In July, 2013, Brett and Tetyana Kimberlin were estranged from each other. After Brett (I will refer to the Kimberlins by their first names for simplicity) sought a protective order against his wife and filed a bogus petition for an involuntary psych evaluation of her, Aaron Walker offered her pro bono legal assistance and, working with me, arranged for her to have representation by a Maryland lawyer. In an apparent attempt at revenge for Aaron’s helping Tetyana, Brett filed a false Application for Statement of Charges which resulted in Aaron being charged with harassment under Maryland Criminal Law § 3-803. The basis of the charge was that Aaron had written about Brett on Twitter and his blog. The charge was dropped.

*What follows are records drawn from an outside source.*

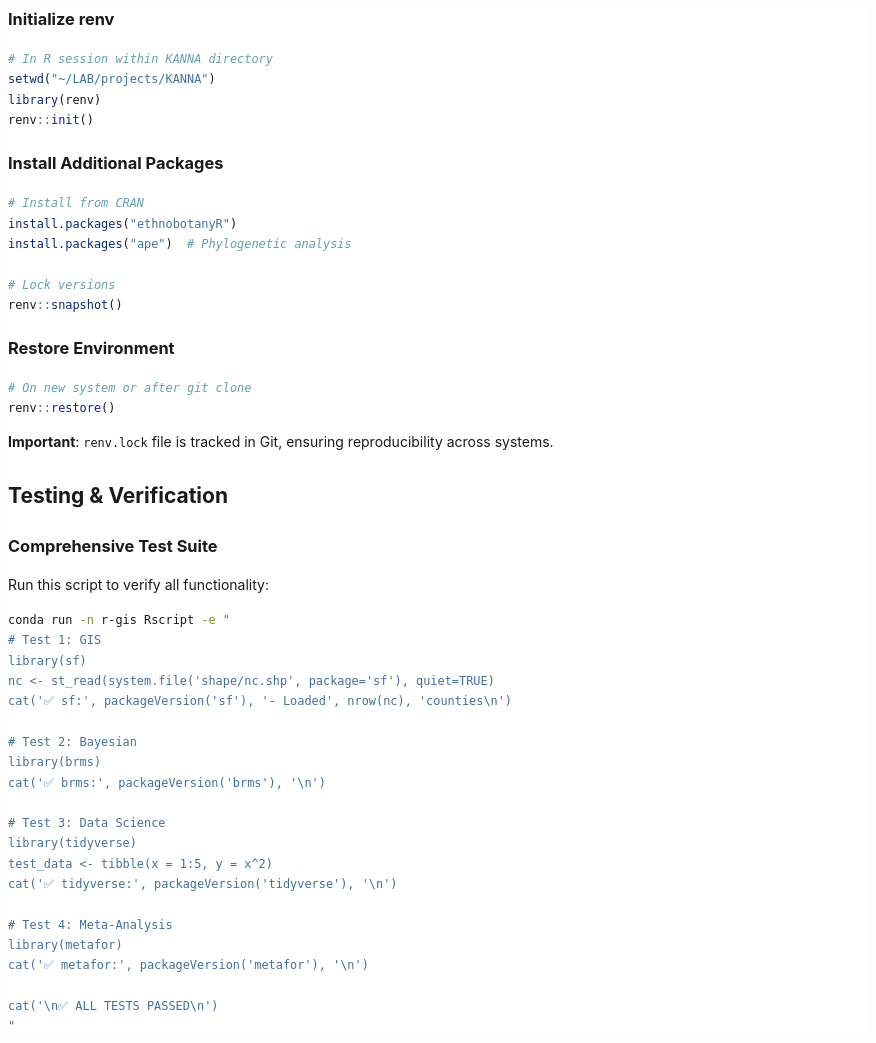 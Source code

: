 ### Initialize renv

```r
# In R session within KANNA directory
setwd("~/LAB/projects/KANNA")
library(renv)
renv::init()
```

### Install Additional Packages

```r
# Install from CRAN
install.packages("ethnobotanyR")
install.packages("ape")  # Phylogenetic analysis

# Lock versions
renv::snapshot()
```

### Restore Environment

```r
# On new system or after git clone
renv::restore()
```

**Important**: `renv.lock` file is tracked in Git, ensuring reproducibility across systems.

## Testing & Verification

### Comprehensive Test Suite

Run this script to verify all functionality:

```bash
conda run -n r-gis Rscript -e "
# Test 1: GIS
library(sf)
nc <- st_read(system.file('shape/nc.shp', package='sf'), quiet=TRUE)
cat('✅ sf:', packageVersion('sf'), '- Loaded', nrow(nc), 'counties\n')

# Test 2: Bayesian
library(brms)
cat('✅ brms:', packageVersion('brms'), '\n')

# Test 3: Data Science
library(tidyverse)
test_data <- tibble(x = 1:5, y = x^2)
cat('✅ tidyverse:', packageVersion('tidyverse'), '\n')

# Test 4: Meta-Analysis
library(metafor)
cat('✅ metafor:', packageVersion('metafor'), '\n')

cat('\n✅ ALL TESTS PASSED\n')
"
```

As the Gentle Reader who has followed this blog for a while knows, Brett continued his lawfare against Aaron and others, including me. In March, 2015, he filed a bogus peace order petition against me which was denied by both the District and Circuit Courts. The basis of his petition was that I had allegedly harassed Tetyana’s elder daughter by writing about Brett on this blog. Rather than appeal that petition further, he drafted and Tetyana filed false Applications for Statement of Charges against Aaron and me which resulted in our being charged with online harassment of a minor under Maryland Criminal Law § 3-805(b)(2). Those charges were dropped.
Aaron sued the State of Maryland, claiming that the State was acting as Brett’s catspaw in the suppression of his First Amendment rights and that the laws being used were unconstitutional. The Circuit Court ruled that Aaron did not have standing his suit as it was originally drafted, but allowed him to amend his complaint. The Kimberlins were added as defendants. As noted above, Judge Mason found the laws constitutional and dismissed the case against the State. The case went to trial against the Kimberlins, and the Court found that they had probable cause to file their complaints. Aaron is appealing the finding that §§ 3-803 and 3-805 are constitutional and certain procedural errors during the trial.
Tomorrow, we’ll take a look at Aaron’s constitutional challenge to Maryland’s harassment statutes and how they can have the effect of chilling free speech on the Internet.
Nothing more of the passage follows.